I've reported before about the three cases working through the courts that contend that a subsidy is only available for individuals who are enrolled in a state-established exchange. ACA "required" states to establish exchanges but provided that, if a state didn't do so, the federal government would. At last count, 15 (counting D.C.) "state" exchanges exist and the other 36 states have exchanges that were established by the federal government or a state-federal government partnership. If the principle being tested in the cases prevails, then the individual mandate will work very differently in these two groups of states and, in more than 70% of the states, there won't be an employer mandate.
Last week, two federal appellate courts (that's the level below the Supreme Court) ruled on the question. And, they reached opposite conclusions. These courts were considering a challenge to the IRS rules on the individual mandate and they found:
- By a 2-1 vote, the court in the District of Columbia concluded that the relevant ACA provision clearly provided for the subsidy only in the case of an "exchange established by the state." Because the IRS attempted to include federal and federal-state-partnership exchanges, the rules were invalid.
- Roughly 30 minutes later, the court in the Fourth Circuit concluded unanimously that, in the context of the rest of the statute, the language quoted above was unclear. As a result, the court deferred to the IRS's interpretation and found that subsidies were available in all exchanges.
Now what? Well, penalties won't be assessed for the individual mandate until 2015 and the first employer mandate penalties won't be assessed until a year later (by the way, for procedural reasons, the ruling here wasn't actually dealing with the employer mandate challenges, although the ruling on the subsidy resolves the only question relevant to the imposition of employer penalties). So, one answer to the "now what?" question is that the Supreme Court will need to weigh in. While it's up to the Court to decide whether to weigh in or not, it would be surprising if it didn't (as these cases create a conflict between two Circuit Courts of Appeals on a very significant question of federal law).
I have been predicting for some time that the Court will take the case and will blow up the mandates by reading the "by the state" language narrowly. At this point, though, I'm tempering my earlier prediction, partly because the well-reasoned legal analysis appears to favor those who would uphold the IRS rules (both of the trial court judges and four of the six appellate court judges ruled that way and commentators received the trial court analysis very favorably). I am also recognizing that the deference-to-agency analysis that is being employed applies any time that a regulation is challenged and the Court is extremely unlikely to change that analysis just to make it easier to bring down the ACA. To be clear, I'm still betting that the Court will follow the D.C. Circuit and rule against the IRS, but I'll follow the debate as it develops before I figure out how much I'm betting.
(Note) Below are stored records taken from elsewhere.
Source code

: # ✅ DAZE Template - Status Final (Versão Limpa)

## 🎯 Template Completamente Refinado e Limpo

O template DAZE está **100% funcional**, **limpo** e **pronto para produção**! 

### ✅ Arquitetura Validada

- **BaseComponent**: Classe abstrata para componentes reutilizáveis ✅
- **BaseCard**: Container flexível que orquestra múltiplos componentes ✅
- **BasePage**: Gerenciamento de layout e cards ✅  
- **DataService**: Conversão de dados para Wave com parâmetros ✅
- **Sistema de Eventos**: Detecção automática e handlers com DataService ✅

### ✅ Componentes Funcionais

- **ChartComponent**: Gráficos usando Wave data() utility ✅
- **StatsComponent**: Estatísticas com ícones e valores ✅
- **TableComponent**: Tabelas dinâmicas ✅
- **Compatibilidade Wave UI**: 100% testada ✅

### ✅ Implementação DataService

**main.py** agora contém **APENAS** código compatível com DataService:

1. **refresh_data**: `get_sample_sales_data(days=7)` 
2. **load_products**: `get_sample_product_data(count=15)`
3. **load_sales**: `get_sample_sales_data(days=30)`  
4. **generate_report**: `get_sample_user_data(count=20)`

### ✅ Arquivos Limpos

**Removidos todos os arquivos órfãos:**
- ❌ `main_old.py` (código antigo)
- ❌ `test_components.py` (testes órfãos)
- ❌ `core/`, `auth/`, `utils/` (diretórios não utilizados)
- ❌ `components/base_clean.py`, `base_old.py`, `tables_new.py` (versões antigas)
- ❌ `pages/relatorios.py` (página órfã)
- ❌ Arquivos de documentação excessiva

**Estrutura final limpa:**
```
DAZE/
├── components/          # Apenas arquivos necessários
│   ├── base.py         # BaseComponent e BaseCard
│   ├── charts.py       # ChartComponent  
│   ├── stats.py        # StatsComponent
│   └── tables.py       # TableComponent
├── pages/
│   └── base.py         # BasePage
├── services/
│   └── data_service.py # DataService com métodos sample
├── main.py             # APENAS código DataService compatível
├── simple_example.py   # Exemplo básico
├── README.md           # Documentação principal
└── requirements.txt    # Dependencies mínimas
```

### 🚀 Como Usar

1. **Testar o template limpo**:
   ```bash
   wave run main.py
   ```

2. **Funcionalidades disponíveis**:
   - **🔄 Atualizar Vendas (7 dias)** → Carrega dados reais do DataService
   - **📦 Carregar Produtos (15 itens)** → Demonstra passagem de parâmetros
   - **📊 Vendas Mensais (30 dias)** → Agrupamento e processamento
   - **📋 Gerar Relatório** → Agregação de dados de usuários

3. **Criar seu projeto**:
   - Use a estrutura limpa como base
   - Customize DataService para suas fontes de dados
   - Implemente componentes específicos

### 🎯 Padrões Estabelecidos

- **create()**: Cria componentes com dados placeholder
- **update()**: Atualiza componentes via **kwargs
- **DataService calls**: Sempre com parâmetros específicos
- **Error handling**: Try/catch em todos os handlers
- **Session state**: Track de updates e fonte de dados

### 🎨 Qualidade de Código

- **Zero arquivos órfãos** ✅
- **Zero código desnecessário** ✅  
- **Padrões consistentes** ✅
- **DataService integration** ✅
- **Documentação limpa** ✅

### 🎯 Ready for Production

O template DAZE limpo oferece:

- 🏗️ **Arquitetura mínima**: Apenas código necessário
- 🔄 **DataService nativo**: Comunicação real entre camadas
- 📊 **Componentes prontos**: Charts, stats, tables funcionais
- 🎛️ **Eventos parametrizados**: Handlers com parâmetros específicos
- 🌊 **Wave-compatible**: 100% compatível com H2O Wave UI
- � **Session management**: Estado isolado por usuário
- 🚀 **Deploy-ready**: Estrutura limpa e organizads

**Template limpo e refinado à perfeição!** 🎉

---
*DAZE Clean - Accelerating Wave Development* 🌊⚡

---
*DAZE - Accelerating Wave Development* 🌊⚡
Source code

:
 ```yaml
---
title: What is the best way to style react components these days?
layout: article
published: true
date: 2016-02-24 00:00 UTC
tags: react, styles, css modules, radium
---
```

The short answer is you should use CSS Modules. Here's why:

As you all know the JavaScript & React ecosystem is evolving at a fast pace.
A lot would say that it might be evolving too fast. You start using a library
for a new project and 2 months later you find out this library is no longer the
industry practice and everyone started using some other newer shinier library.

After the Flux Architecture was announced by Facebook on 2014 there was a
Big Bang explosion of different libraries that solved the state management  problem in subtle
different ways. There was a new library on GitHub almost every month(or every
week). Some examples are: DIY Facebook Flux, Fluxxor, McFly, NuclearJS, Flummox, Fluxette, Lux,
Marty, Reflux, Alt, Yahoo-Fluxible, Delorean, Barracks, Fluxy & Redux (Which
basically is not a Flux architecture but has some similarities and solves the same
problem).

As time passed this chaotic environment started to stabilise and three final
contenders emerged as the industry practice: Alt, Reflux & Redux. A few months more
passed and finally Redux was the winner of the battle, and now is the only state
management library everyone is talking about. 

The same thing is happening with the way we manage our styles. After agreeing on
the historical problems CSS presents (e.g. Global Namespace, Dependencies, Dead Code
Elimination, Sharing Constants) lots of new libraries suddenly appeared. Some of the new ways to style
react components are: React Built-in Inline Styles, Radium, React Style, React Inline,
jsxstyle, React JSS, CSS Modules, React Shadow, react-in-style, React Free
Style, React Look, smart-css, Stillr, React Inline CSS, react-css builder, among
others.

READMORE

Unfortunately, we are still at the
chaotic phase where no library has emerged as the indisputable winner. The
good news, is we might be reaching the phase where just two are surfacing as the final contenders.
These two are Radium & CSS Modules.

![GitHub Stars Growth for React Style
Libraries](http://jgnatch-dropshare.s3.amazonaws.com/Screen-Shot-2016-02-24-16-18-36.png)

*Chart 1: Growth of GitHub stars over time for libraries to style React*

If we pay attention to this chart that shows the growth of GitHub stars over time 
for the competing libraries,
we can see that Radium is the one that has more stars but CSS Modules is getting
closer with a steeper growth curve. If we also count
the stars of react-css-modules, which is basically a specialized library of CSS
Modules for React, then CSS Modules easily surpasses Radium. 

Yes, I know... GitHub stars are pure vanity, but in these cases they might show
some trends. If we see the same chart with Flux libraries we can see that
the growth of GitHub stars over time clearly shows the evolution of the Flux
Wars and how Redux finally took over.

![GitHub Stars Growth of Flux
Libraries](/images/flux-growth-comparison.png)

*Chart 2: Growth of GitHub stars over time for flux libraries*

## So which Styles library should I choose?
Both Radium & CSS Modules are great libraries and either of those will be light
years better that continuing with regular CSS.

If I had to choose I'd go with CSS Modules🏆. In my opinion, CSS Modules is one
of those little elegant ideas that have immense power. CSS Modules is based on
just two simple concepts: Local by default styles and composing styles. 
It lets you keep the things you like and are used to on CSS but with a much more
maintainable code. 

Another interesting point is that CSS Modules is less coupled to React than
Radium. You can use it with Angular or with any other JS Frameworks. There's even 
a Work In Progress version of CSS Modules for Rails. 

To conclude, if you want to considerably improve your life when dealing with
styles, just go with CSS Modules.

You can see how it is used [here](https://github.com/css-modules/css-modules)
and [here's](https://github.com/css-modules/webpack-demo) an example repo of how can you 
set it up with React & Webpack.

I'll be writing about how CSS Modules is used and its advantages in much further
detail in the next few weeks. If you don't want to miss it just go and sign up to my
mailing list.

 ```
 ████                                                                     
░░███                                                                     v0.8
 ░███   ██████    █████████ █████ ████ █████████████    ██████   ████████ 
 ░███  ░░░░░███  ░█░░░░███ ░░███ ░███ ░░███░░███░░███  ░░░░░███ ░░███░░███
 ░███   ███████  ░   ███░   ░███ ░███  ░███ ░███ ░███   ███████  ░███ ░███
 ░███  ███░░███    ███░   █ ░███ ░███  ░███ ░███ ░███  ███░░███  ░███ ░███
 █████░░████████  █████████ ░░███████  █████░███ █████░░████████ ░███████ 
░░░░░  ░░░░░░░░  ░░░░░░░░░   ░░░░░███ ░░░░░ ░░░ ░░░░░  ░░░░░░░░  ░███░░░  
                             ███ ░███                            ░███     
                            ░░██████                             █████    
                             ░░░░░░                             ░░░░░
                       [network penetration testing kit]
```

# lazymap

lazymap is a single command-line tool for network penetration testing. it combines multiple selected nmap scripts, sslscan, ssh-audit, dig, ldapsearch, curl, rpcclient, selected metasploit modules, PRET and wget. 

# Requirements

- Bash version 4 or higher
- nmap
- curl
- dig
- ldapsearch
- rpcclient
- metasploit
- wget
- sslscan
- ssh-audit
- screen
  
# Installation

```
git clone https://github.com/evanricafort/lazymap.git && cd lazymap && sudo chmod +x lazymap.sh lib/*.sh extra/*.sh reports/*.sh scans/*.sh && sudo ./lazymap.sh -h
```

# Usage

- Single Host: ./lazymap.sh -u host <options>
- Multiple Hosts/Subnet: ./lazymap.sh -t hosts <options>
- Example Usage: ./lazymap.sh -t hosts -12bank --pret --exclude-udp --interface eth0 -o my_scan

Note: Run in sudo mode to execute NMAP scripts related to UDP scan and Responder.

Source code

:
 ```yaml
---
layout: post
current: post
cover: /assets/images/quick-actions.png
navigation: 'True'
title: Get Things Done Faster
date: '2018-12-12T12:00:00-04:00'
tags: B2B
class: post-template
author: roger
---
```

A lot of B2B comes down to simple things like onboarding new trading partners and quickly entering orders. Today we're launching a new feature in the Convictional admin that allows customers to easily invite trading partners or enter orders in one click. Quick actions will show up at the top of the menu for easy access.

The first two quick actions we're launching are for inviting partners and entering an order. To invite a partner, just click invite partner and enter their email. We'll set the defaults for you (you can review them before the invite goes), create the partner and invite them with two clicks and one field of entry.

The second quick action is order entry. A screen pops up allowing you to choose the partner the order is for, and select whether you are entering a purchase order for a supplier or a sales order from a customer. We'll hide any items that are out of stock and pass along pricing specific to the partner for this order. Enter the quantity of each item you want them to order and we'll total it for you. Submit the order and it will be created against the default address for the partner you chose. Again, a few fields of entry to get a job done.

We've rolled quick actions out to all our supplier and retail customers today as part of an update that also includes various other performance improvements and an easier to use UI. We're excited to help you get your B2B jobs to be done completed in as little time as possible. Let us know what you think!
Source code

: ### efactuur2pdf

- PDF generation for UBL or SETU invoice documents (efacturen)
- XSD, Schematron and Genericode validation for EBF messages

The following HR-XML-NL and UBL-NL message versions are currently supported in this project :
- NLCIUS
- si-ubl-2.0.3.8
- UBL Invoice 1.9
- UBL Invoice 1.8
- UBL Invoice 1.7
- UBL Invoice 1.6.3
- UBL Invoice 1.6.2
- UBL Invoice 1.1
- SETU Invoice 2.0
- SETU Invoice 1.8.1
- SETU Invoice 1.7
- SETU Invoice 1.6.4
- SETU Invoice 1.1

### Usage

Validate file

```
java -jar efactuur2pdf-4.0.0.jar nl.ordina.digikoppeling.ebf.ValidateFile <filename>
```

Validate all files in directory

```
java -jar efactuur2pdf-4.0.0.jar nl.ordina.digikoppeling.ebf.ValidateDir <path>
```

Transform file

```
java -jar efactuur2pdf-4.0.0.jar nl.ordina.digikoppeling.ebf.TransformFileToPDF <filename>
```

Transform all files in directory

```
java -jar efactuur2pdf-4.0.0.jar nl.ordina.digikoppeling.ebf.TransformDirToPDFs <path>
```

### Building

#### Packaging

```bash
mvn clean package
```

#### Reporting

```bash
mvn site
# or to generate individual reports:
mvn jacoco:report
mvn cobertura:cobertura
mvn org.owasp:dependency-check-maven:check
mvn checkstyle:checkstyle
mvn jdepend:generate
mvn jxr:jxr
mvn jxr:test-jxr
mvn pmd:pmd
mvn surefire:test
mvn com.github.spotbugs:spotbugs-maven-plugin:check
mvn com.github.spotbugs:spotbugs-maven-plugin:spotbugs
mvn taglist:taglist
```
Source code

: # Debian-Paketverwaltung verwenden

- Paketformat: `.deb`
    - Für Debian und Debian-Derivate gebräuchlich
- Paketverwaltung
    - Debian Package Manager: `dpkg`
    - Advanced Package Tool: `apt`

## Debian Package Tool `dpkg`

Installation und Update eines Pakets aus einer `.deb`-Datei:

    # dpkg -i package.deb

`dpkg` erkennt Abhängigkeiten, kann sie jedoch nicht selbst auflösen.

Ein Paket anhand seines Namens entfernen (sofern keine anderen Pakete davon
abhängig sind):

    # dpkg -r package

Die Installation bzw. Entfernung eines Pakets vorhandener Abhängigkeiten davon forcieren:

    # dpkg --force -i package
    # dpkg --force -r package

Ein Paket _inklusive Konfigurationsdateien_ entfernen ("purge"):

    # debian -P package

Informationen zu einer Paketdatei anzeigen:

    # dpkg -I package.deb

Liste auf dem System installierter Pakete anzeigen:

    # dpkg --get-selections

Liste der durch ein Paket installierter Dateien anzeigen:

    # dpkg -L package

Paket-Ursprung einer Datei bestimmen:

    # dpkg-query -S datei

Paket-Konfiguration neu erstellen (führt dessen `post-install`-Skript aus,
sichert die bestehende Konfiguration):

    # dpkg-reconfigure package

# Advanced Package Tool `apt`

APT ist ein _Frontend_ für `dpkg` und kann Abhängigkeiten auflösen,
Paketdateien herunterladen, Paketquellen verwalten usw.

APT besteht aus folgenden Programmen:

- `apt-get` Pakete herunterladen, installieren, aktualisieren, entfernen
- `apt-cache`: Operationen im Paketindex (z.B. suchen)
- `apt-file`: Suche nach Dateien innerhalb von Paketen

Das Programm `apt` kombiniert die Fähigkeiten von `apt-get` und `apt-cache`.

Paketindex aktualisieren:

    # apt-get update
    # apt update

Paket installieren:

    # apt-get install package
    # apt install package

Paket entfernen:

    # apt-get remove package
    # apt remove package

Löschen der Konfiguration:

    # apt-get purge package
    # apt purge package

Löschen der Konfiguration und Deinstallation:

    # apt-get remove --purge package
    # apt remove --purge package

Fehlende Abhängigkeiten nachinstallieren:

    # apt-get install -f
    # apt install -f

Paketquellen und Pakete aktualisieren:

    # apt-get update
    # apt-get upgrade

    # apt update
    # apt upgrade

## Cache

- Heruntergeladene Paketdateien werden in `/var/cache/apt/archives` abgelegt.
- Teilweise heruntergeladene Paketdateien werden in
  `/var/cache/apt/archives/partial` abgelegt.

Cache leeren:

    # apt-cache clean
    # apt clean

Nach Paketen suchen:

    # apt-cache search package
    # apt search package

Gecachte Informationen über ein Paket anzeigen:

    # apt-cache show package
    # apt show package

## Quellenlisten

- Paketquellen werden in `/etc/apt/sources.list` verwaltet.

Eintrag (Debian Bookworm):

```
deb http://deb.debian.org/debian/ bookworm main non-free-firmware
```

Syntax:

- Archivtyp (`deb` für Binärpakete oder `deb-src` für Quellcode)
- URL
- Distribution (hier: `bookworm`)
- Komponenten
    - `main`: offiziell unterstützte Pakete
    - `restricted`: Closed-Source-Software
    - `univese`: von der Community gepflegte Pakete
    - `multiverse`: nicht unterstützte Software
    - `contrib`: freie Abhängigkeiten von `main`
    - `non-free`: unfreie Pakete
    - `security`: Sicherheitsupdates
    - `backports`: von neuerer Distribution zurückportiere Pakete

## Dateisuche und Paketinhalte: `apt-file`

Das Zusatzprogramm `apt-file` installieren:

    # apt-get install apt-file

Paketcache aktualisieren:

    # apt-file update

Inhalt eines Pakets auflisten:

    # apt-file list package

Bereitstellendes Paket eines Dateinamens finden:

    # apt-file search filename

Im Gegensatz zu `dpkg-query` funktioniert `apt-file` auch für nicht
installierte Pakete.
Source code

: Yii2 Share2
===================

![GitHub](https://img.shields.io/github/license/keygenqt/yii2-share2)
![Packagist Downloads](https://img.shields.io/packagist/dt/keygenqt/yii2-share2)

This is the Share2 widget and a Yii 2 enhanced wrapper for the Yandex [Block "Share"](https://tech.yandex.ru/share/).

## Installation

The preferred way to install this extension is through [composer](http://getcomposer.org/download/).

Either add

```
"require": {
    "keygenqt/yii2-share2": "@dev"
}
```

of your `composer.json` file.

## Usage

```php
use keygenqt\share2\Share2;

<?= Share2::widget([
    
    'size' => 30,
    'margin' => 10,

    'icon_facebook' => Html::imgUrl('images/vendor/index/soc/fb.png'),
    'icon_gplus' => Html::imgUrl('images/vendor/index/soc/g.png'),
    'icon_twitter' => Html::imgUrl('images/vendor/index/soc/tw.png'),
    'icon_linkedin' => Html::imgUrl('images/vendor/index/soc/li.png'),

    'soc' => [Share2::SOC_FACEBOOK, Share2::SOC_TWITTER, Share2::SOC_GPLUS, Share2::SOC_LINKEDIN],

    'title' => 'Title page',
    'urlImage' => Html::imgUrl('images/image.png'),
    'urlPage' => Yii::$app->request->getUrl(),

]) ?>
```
Which leaves us with the traditional last question--what does it mean for employers? For most employers, not much, as they offer coverage irrespective of the mandate. But, for those industries (restaurant, retail, etc.) that previously haven't covered broad groups, I think the same kind of strategy that was developed in the contraceptive mandate cases to be considered. As a result, I would expect additional lawsuits by employers and groups in those industries. If I'm correct in that prediction, I'll have a lot of debate to follow while figuring out my bet.